Stored records:
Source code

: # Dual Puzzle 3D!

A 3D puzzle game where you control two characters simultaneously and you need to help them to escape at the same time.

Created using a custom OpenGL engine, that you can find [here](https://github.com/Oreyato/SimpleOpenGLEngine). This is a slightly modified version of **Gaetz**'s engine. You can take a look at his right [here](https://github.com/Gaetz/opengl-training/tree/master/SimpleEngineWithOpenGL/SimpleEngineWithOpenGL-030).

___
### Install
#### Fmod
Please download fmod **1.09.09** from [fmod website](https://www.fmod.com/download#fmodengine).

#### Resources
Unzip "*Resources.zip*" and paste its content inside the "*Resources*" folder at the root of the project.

**Task instructions:**
Beginning with the line that holds "#### Resources" and ending with the last line of the data, copy each line exactly and add nothing.

**Expected answer:**
#### Resources
Unzip "*Resources.zip*" and paste its content inside the "*Resources*" folder at the root of the project.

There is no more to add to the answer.